Standard library changes

  • Empty ranges now compare equal, regardless of their startpoint and step (#32348).
  • A 1-d Zip iterator (where Base.IteratorSize is Base.HasShape{1}()) with defined length of n has now also size of (n,) (instead of throwing an error with truncated iterators) (#29927).
  • The @timed macro now returns a NamedTuple (#34149).
  • New supertypes(T) function returns a tuple of all supertypes of T (#34419).
  • Views of builtin ranges are now recomputed ranges (like indexing returns) instead of SubArrays (#26872).
  • Sorting-related functions such as sort that take the keyword arguments lt, rev, order and by now do not discard order if by or lt are passed. In the former case, the order from order is used to compare the values of by(element).
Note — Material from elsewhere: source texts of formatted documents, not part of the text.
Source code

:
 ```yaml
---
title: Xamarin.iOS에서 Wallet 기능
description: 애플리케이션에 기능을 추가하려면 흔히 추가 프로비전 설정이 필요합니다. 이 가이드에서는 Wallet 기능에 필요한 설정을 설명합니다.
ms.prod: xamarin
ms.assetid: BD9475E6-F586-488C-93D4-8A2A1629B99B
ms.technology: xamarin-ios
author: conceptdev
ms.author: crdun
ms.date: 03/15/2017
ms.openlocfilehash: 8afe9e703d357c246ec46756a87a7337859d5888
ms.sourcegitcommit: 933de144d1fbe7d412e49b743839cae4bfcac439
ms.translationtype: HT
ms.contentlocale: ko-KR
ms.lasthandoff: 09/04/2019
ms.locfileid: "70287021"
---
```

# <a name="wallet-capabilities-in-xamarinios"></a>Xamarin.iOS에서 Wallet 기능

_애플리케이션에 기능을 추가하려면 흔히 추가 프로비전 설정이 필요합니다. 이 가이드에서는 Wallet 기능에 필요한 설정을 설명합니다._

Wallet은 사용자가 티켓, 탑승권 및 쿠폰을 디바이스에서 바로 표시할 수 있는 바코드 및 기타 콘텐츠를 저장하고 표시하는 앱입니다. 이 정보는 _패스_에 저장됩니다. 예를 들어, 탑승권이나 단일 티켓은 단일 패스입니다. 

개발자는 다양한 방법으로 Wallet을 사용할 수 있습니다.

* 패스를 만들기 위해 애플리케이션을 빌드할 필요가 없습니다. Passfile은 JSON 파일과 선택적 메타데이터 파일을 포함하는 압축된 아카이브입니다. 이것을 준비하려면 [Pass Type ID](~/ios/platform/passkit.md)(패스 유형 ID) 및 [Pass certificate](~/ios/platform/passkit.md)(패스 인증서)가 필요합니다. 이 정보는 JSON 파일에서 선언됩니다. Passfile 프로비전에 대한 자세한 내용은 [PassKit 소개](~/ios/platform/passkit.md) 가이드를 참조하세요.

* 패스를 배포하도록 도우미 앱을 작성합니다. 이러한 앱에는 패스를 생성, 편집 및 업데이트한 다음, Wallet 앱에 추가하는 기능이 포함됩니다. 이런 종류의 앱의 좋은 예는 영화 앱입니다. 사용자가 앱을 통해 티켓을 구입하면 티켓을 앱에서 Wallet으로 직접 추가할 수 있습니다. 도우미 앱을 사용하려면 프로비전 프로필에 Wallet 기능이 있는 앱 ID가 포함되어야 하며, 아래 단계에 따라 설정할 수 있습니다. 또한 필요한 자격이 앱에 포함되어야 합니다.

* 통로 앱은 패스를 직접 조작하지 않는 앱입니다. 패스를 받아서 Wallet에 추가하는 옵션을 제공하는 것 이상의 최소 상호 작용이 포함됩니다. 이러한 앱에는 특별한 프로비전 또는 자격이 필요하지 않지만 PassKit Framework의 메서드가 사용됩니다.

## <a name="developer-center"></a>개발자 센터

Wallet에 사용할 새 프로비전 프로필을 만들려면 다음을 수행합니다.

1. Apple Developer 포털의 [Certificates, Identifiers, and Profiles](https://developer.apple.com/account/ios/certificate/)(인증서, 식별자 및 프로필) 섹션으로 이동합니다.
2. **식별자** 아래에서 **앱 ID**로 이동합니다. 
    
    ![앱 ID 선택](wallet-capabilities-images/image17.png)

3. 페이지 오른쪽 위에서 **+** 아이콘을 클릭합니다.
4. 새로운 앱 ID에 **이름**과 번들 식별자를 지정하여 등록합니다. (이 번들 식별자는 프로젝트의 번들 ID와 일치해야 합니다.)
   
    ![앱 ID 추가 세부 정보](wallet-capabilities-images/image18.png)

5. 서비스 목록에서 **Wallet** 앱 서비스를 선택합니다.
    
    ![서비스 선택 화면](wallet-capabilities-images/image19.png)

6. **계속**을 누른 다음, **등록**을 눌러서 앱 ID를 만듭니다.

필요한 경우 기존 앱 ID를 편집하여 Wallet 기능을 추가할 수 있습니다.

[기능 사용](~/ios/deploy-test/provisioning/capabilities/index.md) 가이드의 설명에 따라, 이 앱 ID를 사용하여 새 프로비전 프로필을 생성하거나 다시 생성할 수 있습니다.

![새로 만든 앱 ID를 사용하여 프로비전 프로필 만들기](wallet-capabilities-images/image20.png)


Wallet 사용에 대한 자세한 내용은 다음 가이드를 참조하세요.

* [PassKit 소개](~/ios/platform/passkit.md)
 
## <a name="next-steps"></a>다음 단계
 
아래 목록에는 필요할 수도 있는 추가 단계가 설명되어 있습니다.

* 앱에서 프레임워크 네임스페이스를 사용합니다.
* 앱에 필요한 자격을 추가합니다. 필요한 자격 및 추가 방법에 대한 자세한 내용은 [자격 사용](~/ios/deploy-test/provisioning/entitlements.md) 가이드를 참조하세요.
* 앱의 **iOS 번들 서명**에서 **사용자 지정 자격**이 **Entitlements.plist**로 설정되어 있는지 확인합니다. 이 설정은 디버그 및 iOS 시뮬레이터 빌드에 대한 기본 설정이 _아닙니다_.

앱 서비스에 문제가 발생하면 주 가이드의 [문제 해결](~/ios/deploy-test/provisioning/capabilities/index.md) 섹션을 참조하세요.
In the latter case, any order different from Forward or Reverse will raise an error about the ambiguity.
  • close on a file (IOStream) can now throw an exception if an error occurs when trying to flush buffered data to disk (#35303).
  • The large StridedArray Union now has special printing to avoid printing out its entire contents (#31149).

LinearAlgebra

  • The BLAS submodule now supports the level-2 BLAS subroutine hpmv! (#34211).
  • normalize now supports multidimensional arrays (#34239).
  • lq factorizations can now be used to compute the minimum-norm solution to under-determined systems (#34350).
  • sqrt(::Hermitian) now treats slightly negative eigenvalues as zero for nearly semidefinite matrices, and accepts a new rtol keyword argument for this tolerance (#35057).
  • The BLAS submodule now supports the level-2 BLAS subroutine spmv! (#34320).
  • The BLAS submodule now supports the level-1 BLAS subroutine rot! (#35124).
  • New generic rotate!(x, y, c, s) and reflect!(x, y, c, s) functions (#35124).

Markdown

  • In docstrings, a level-1 markdown header "Extended help" is now interpreted as a marker dividing "brief help" from "extended help". The REPL help mode only shows the brief help (the content before the "Extended help" header) by default; prepend the expression with '?' (in addition to the one that enters the help mode) to see the full docstring (#25930).

Random

  • randn!(::MersenneTwister, ::Array{Float64}) is faster, and as a result, for a given state of the RNG, the corresponding generated numbers have changed (#35078).
  • rand!(::MersenneTwister, ::Array{Bool}) is faster, and as a result, for a given state of the RNG, the corresponding generated numbers have changed (#33721).
  • A new faster algorithm ("nearly division less") is used for generating random numbers within a range (#29240). As a result, the streams of generated numbers are changed (for ranges, like in rand(1:9), and for collections in general, like in rand([1, 2, 3])). Also, for performance, the undocumented property that, given a seed and a, b of type Int, rand(a:b) produces the same stream on 32 and 64 bits architectures, is dropped.

REPL

SparseArrays

  • lu! accepts UmfpackLU as an argument to make use of its symbolic factorization.
  • The trim keyword argument for the functions fkeep!, tril!, triu!, droptol!,dropzeros! and dropzeros has been removed in favour of always trimming. Calling these with trim=false could result in invalid sparse arrays.

Dates

  • The eps function now accepts TimeType types (#31487).
  • The zero function now accepts TimeType types (#35554).

Statistics

Sockets

  • Joining and leaving UDP multicast groups on a UDPSocket is now supported through join_multicast_group() and leave_multicast_group() (#35521).

Distributed

  • launch_on_machine now supports and parses ipv6 square-bracket notation (#34430).

Deprecated or removed

External dependencies

  • OpenBLAS has been updated to v0.3.9 (#35113).